● TASK: How does the data below read from its first line through the line containing "fix(schema)\+: support opting"? Print those lines exactly.

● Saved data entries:
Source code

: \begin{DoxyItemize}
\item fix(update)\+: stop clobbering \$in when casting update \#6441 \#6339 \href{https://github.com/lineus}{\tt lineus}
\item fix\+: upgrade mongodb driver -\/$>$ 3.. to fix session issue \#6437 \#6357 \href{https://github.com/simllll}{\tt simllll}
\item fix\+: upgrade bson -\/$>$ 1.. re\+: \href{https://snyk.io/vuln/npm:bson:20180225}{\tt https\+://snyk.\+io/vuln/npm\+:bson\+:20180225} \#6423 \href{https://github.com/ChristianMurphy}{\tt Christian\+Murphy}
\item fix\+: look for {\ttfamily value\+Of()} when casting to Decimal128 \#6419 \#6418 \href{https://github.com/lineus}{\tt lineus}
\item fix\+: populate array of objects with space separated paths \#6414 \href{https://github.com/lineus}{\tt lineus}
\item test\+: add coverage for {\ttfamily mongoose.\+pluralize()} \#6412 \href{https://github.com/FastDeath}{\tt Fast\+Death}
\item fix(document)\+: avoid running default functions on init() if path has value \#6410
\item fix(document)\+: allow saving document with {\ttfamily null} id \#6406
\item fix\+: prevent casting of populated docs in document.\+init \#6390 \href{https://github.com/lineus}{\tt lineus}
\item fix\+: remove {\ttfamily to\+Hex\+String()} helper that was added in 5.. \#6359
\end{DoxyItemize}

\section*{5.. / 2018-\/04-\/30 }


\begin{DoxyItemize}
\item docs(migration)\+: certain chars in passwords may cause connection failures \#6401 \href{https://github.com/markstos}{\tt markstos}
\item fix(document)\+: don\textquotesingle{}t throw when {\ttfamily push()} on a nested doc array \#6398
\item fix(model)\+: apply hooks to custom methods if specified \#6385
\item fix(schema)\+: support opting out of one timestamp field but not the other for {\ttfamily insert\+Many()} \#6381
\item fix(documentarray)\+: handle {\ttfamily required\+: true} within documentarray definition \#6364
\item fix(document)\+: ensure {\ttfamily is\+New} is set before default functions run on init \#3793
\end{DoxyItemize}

● RESPONSE TO THE TASK:
Source code

: \begin{DoxyItemize}
\item fix(update)\+: stop clobbering \$in when casting update \#6441 \#6339 \href{https://github.com/lineus}{\tt lineus}
\item fix\+: upgrade mongodb driver -\/$>$ 3.. to fix session issue \#6437 \#6357 \href{https://github.com/simllll}{\tt simllll}
\item fix\+: upgrade bson -\/$>$ 1.. re\+: \href{https://snyk.io/vuln/npm:bson:20180225}{\tt https\+://snyk.\+io/vuln/npm\+:bson\+:20180225} \#6423 \href{https://github.com/ChristianMurphy}{\tt Christian\+Murphy}
\item fix\+: look for {\ttfamily value\+Of()} when casting to Decimal128 \#6419 \#6418 \href{https://github.com/lineus}{\tt lineus}
\item fix\+: populate array of objects with space separated paths \#6414 \href{https://github.com/lineus}{\tt lineus}
\item test\+: add coverage for {\ttfamily mongoose.\+pluralize()} \#6412 \href{https://github.com/FastDeath}{\tt Fast\+Death}
\item fix(document)\+: avoid running default functions on init() if path has value \#6410
\item fix(document)\+: allow saving document with {\ttfamily null} id \#6406
\item fix\+: prevent casting of populated docs in document.\+init \#6390 \href{https://github.com/lineus}{\tt lineus}
\item fix\+: remove {\ttfamily to\+Hex\+String()} helper that was added in 5.. \#6359
\end{DoxyItemize}

\section*{5.. / 2018-\/04-\/30 }


\begin{DoxyItemize}
\item docs(migration)\+: certain chars in passwords may cause connection failures \#6401 \href{https://github.com/markstos}{\tt markstos}
\item fix(document)\+: don\textquotesingle{}t throw when {\ttfamily push()} on a nested doc array \#6398
\item fix(model)\+: apply hooks to custom methods if specified \#6385
\item fix(schema)\+: support opting out of one timestamp field but not the other for {\ttfamily insert\+Many()} \#6381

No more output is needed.